4.   Numerical experiments and discussion

Recently, Cen et al. ^[27], and Lipsitch et al. ^[7] have discussed a deterministic model for the spread of two strains of a single bacterial species in a hospital ward; see Appendix A. These strains are either antibiotic-sensitive (AS) or antibiotic-resistant (AR). We propose here a stochastic version of this model with total cross-immunity by assuming that the infection of a patient by one bacterial strain provides immunity against the other. Initially the hospital ward accommodates one infective colonized by the AS bacteria, one infective colonized by the AR bacteria and $N-2$ susceptible patients. It is assumed that patients cannot be discharged from the hospital ward and, consequently, the entire group of $N$ patients remains under study during the outbreak. Two antimicrobial agents –referred as drug A and drug B– are routinely provided to patients in the ward, irrespectively of these patients being or not infected by bacteria. Drug A is assumed to be effective against the AS bacteria with per-capita treatment rate $\tau_A > 0$, and drug B is effective against both bacterial strains with per-capita treatment rate $\tau_B > 0$.

We let $S(t)$, $I_1(t)$, $I_2(t)$ and $R(t)$ be the respective numbers of susceptible patients, infectives colonized by the AS bacterial strain, infectives colonized by the AR bacterial strain and recovered patients in the hospital ward at time $t$. Infections of type $1$ and of type $2$ (Section 2) are therefore associated with the AS and AR bacterial strains, respectively, and the resulting two-strain SIR-model is specified by the infection rates $\beta_1 = N^{-1}\beta$ and $\beta_2 = (1-c)N^{-1}\beta$, and the recovery rates $\gamma_1 = \tau_A+\tau_B+\gamma_0$ and $\gamma_2 = \tau_B+\gamma_0$, where $\beta > 0$ is the per-capita primary transmission rate, $\gamma_0 > 0$ is the per-capita clearance rate of the bacteria and $c\in[0, 1)$ is the fitness cost of a bacterial strain resistant to drug A. It should be noted that clinical and epidemiological research has demonstrated that antibiotic resistance often carries a fitness cost, expressed in terms of reduced competitive ability or virulence, and translated here into the reduced growth rate $(1-c)\beta_1$ for resistant bacteria. This cost of resistance is highly variable as it is thought to be influenced by a wide variety of factors such as basic cellular functions, biochemical effects of specific resistance mutations and the underlying genetic mechanism of resistance; for related work, see ^[28] and references therein. Because we do not deal with observations from strains of a particular bacteria, we assume values $c\in\{0.25, 0.5, 0.75\}$ in our numerical results to predict generic properties of the model.
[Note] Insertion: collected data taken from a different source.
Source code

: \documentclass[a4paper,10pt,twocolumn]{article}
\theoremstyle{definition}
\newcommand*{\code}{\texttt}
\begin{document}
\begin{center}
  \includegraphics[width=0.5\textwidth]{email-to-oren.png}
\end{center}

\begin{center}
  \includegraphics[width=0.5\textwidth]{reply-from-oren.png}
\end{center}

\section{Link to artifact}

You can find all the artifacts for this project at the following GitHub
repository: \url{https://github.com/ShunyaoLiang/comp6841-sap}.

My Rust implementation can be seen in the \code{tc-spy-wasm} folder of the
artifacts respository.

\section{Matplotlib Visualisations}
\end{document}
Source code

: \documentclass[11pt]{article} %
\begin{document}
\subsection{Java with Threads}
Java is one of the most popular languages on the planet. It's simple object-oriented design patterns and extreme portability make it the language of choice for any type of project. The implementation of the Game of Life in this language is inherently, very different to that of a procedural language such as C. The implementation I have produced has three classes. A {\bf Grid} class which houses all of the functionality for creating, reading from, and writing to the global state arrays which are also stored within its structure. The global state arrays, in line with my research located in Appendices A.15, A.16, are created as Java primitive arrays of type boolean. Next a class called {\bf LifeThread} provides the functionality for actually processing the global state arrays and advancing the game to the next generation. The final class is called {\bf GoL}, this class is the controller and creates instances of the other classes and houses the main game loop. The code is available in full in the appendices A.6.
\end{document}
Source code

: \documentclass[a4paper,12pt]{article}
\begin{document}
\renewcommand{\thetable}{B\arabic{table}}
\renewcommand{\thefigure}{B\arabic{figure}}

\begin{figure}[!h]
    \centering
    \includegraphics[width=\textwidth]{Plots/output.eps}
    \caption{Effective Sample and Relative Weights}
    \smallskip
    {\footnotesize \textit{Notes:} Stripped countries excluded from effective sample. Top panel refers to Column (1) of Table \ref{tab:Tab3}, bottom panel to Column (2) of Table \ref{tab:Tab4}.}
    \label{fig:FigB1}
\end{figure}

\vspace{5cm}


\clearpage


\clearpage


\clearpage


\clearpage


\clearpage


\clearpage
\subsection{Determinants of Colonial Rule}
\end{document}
Our numerical experiments (Tables 1-3, Figures 2-10) are linked to a hospital ward with $N = 20$ patients, and values $\beta^{-1} = 1 \ day$, $\tau_A^{-1} = 5 \ days$, $\gamma_0^{-1} = 45 \ days$, and three scenarios which are defined from the choices $\tau_B^{-1} = 10 \ days$ (scenario 1), $15 \ days$ (scenario 2) and $20 \ days$ (scenario 3). Note that these values correspond to realistic selections in Lipsitch et al. ^{[7, Table 1, Figure 2]}. For easy of presentation, we use here the notation $T(AS)$ and $T(AR)$ instead of $T(1)$ and $T(2)$, and we replace $(X_{\max}(1), T_{\max}(1))$ and $(X_{\max}(2), T_{\max}(2))$ by $(X_{\max}(AS), T_{\max}(AS))$ and $(X_{\max}(AR), T_{\max}(AR))$, respectively.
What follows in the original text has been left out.